Exercise 2-3 — Good Chart Checklist Audit

Take the line chart from Exercise 1-1 and systematically apply the good chart checklist from Section 14.3. For each item you are missing, add it. Document in comments which items you added and why each matters.


Exercise 2-4 * — pandas .plot() Method

Reproduce Exercise 1-1 (monthly revenue line chart) using monthly.set_index("month")["revenue"].plot() instead of the full matplotlib API. Then add an axis label and save the figure. Compare the amount of code required between the two approaches.

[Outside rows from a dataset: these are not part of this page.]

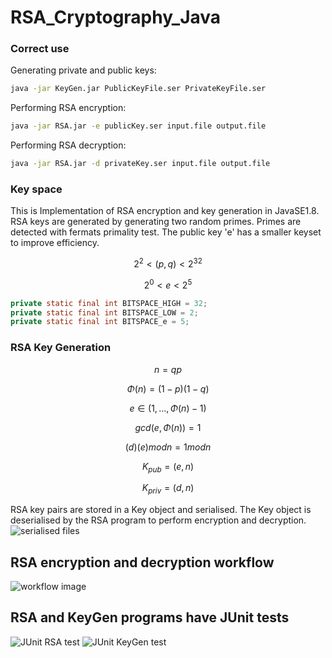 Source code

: # RSA_Cryptography_Java
### Correct use 
Generating private and public keys:
```bash
java -jar KeyGen.jar PublicKeyFile.ser PrivateKeyFile.ser  
```
Performing RSA encryption:
```bash
java -jar RSA.jar -e publicKey.ser input.file output.file
```
Performing RSA decryption:
```bash
java -jar RSA.jar -d privateKey.ser input.file output.file
```
### Key space
This is Implementation of RSA encryption and key generation in JavaSE1.8. 
RSA keys are generated by generating two random primes. Primes are detected with fermats primality test.  The public key 'e' has a smaller keyset to improve efficiency. 
```math
2^2 < (p,q) < 2^{32} 
``` 
```math
2^0 < e < 2^5
```
```Java
private static final int BITSPACE_HIGH = 32;
private static final int BITSPACE_LOW = 2;
private static final int BITSPACE_e = 5;
```
### RSA Key Generation 
```math
n = qp
```
```math
Φ(n) = (1-p)(1-q)
```
```math
e ∈ (1,...,Φ(n)-1) 
```
```math
gcd(e, Φ(n)) = 1
```
```math
(d)(e) mod n = 1 mod n
```
```math
K_{pub} = (e, n)
```
```math
K_{priv} = (d, n)
```
RSA key pairs are stored in a Key object and serialised. The Key object is deserialised by the RSA program to perform encryption and decryption.  
![serialised files](https://github.com/ryan-n-may/RSA_Cryptography_Java/blob/main/serialised_keys.png)
## RSA encryption and decryption workflow
![workflow image](https://github.com/ryan-n-may/RSA_Cryptography_Java/blob/main/Workflow.jpg)
## RSA and KeyGen programs have JUnit tests
![JUnit RSA test](https://github.com/ryan-n-may/RSA_Cryptography_Java/blob/main/RSA_JunitTest.png)
![JUnit KeyGen test](https://github.com/ryan-n-may/RSA_Cryptography_Java/blob/main/KeySet_JunitTest.png)
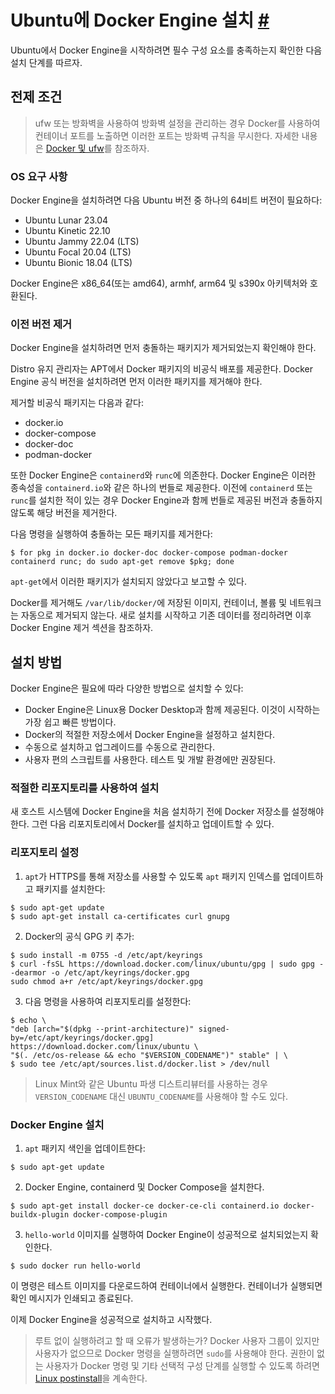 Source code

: # Ubuntu에 Docker Engine 설치 [#](https://docs.docker.com/engine/install/ubuntu/)

Ubuntu에서 Docker Engine을 시작하려면 필수 구성 요소를 충족하는지 확인한 다음 설치 단계를 따르자.

## 전제 조건

> ufw 또는 방화벽을 사용하여 방화벽 설정을 관리하는 경우 Docker를 사용하여 컨테이너 포트를 노출하면 이러한 포트는 방화벽 규칙을 무시한다. 자세한 내용은 [Docker 및 ufw](https://docs.docker.com/network/packet-filtering-firewalls/#docker-and-ufw)를 참조하자.

### OS 요구 사항

Docker Engine을 설치하려면 다음 Ubuntu 버전 중 하나의 64비트 버전이 필요하다:

- Ubuntu Lunar 23.04
- Ubuntu Kinetic 22.10
- Ubuntu Jammy 22.04 (LTS)
- Ubuntu Focal 20.04 (LTS)
- Ubuntu Bionic 18.04 (LTS)

Docker Engine은 x86_64(또는 amd64), armhf, arm64 및 s390x 아키텍처와 호환된다.

### 이전 버전 제거

Docker Engine을 설치하려면 먼저 충돌하는 패키지가 제거되었는지 확인해야 한다.

Distro 유지 관리자는 APT에서 Docker 패키지의 비공식 배포를 제공한다. Docker Engine 공식 버전을 설치하려면 먼저 이러한 패키지를 제거해야 한다.

제거할 비공식 패키지는 다음과 같다:

- docker.io
- docker-compose
- docker-doc
- podman-docker

또한 Docker Engine은 `containerd`와 `runc`에 의존한다. Docker Engine은 이러한 종속성을 `containerd.io`와 같은 하나의 번들로 제공한다. 이전에 `containerd` 또는 `runc`를 설치한 적이 있는 경우 Docker Engine과 함께 번들로 제공된 버전과 충돌하지 않도록 해당 버전을 제거한다.

다음 명령을 실행하여 충돌하는 모든 패키지를 제거한다:

```
$ for pkg in docker.io docker-doc docker-compose podman-docker containerd runc; do sudo apt-get remove $pkg; done
```

`apt-get`에서 이러한 패키지가 설치되지 않았다고 보고할 수 있다.

Docker를 제거해도 `/var/lib/docker/`에 저장된 이미지, 컨테이너, 볼륨 및 네트워크는 자동으로 제거되지 않는다. 새로 설치를 시작하고 기존 데이터를 정리하려면 이후 Docker Engine 제거 섹션을 참조하자.

## 설치 방법

Docker Engine은 필요에 따라 다양한 방법으로 설치할 수 있다:

- Docker Engine은 Linux용 Docker Desktop과 함께 제공된다. 이것이 시작하는 가장 쉽고 빠른 방법이다.
- Docker의 적절한 저장소에서 Docker Engine을 설정하고 설치한다.
- 수동으로 설치하고 업그레이드를 수동으로 관리한다.
- 사용자 편의 스크립트를 사용한다. 테스트 및 개발 환경에만 권장된다.

### 적절한 리포지토리를 사용하여 설치

새 호스트 시스템에 Docker Engine을 처음 설치하기 전에 Docker 저장소를 설정해야 한다. 그런 다음 리포지토리에서 Docker를 설치하고 업데이트할 수 있다.

### 리포지토리 설정

1. `apt`가 HTTPS를 통해 저장소를 사용할 수 있도록 `apt` 패키지 인덱스를 업데이트하고 패키지를 설치한다:

```
$ sudo apt-get update
$ sudo apt-get install ca-certificates curl gnupg
```

2. Docker의 공식 GPG 키 추가:

```
$ sudo install -m 0755 -d /etc/apt/keyrings
$ curl -fsSL https://download.docker.com/linux/ubuntu/gpg | sudo gpg --dearmor -o /etc/apt/keyrings/docker.gpg
sudo chmod a+r /etc/apt/keyrings/docker.gpg
```

3. 다음 명령을 사용하여 리포지토리를 설정한다:

```
$ echo \
"deb [arch="$(dpkg --print-architecture)" signed-by=/etc/apt/keyrings/docker.gpg] https://download.docker.com/linux/ubuntu \
"$(. /etc/os-release && echo "$VERSION_CODENAME")" stable" | \
$ sudo tee /etc/apt/sources.list.d/docker.list > /dev/null
```

> Linux Mint와 같은 Ubuntu 파생 디스트리뷰터를 사용하는 경우 `VERSION_CODENAME` 대신 `UBUNTU_CODENAME`를 사용해야 할 수도 있다.

### Docker Engine 설치

1. `apt` 패키지 색인을 업데이트한다:

```
$ sudo apt-get update
```

2. Docker Engine, containerd 및 Docker Compose을 설치한다.

```
$ sudo apt-get install docker-ce docker-ce-cli containerd.io docker-buildx-plugin docker-compose-plugin
```

3. `hello-world` 이미지를 실행하여 Docker Engine이 성공적으로 설치되었는지 확인한다.

```
$ sudo docker run hello-world
```

이 명령은 테스트 이미지를 다운로드하여 컨테이너에서 실행한다. 컨테이너가 실행되면 확인 메시지가 인쇄되고 종료된다.

이제 Docker Engine을 성공적으로 설치하고 시작했다.

> 루트 없이 실행하려고 할 때 오류가 발생하는가? Docker 사용자 그룹이 있지만 사용자가 없으므로 Docker 명령을 실행하려면 `sudo`를 사용해야 한다. 권한이 없는 사용자가 Docker 명령 및 기타 선택적 구성 단계를 실행할 수 있도록 하려면 [Linux postinstall](https://xodhksrjqnr.github.io/article/docker/post/manual/engine/install/post-installation-steps.html)을 계속한다.
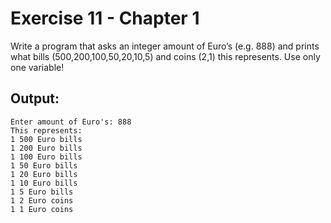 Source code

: # Exercise 11 - Chapter 1
Write a program that asks an integer amount of Euro’s (e.g. 888) and prints what bills (500,200,100,50,20,10,5) and coins (2,1) this represents. Use only one variable!

## Output:
```
Enter amount of Euro's: 888
This represents:
1 500 Euro bills
1 200 Euro bills
1 100 Euro bills
1 50 Euro bills
1 20 Euro bills
1 10 Euro bills
1 5 Euro bills
1 2 Euro coins
1 1 Euro coins
``` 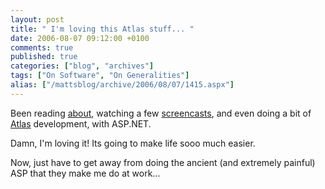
 ```yaml
---
layout: post
title: " I'm loving this Atlas stuff... "
date: 2006-08-07 09:12:00 +0100
comments: true
published: true
categories: ["blog", "archives"]
tags: ["On Software", "On Generalities"]
alias: ["/mattsblog/archive/2006/08/07/1415.aspx"]
---
```

<!-- more -->

<P>Been reading <A href="http://weblogs.asp.net/scottgu/archive/2006/06/19/More-Atlas-Resources-_2800_Videos_2C00_-Articles_2C00_-WebCasts-and-Books_2900_.aspx">about</A>, watching a few <A href="http://weblogs.asp.net/scottgu/archive/2006/06/19/More-Atlas-Resources-_2800_Videos_2C00_-Articles_2C00_-WebCasts-and-Books_2900_.aspx">screencasts</A>, and even doing a bit of <A href="http://atlas.asp.net/">Atlas</A> development, with ASP.NET.</P>
 <P>Damn, I'm loving it! Its going to make life sooo much easier.</P>
 <P>Now, just have to get away from doing the ancient (and extremely painful) ASP that they make me do at work... </P>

Exercise 2-5 — Stacked Bar Chart

Create a stacked bar chart showing monthly revenue broken into north and south (stack south on top of north). Requirements: - Legend identifying each layer - Total value annotated on top of each stacked bar - Formatted y-axis


Tier 3: Analysis (Derive Insights)

Exercise 3-1 * — Revenue and Margin on One Chart (Dual Series)

Plot monthly revenue AND monthly margin on the same chart: - Revenue as a solid blue line - Margin as a dashed green line - Both on the same y-axis (or try a secondary y-axis using ax.twinx()) - Legend identifying both series

Discuss in a comment: at which months does margin percentage drop even as revenue rises?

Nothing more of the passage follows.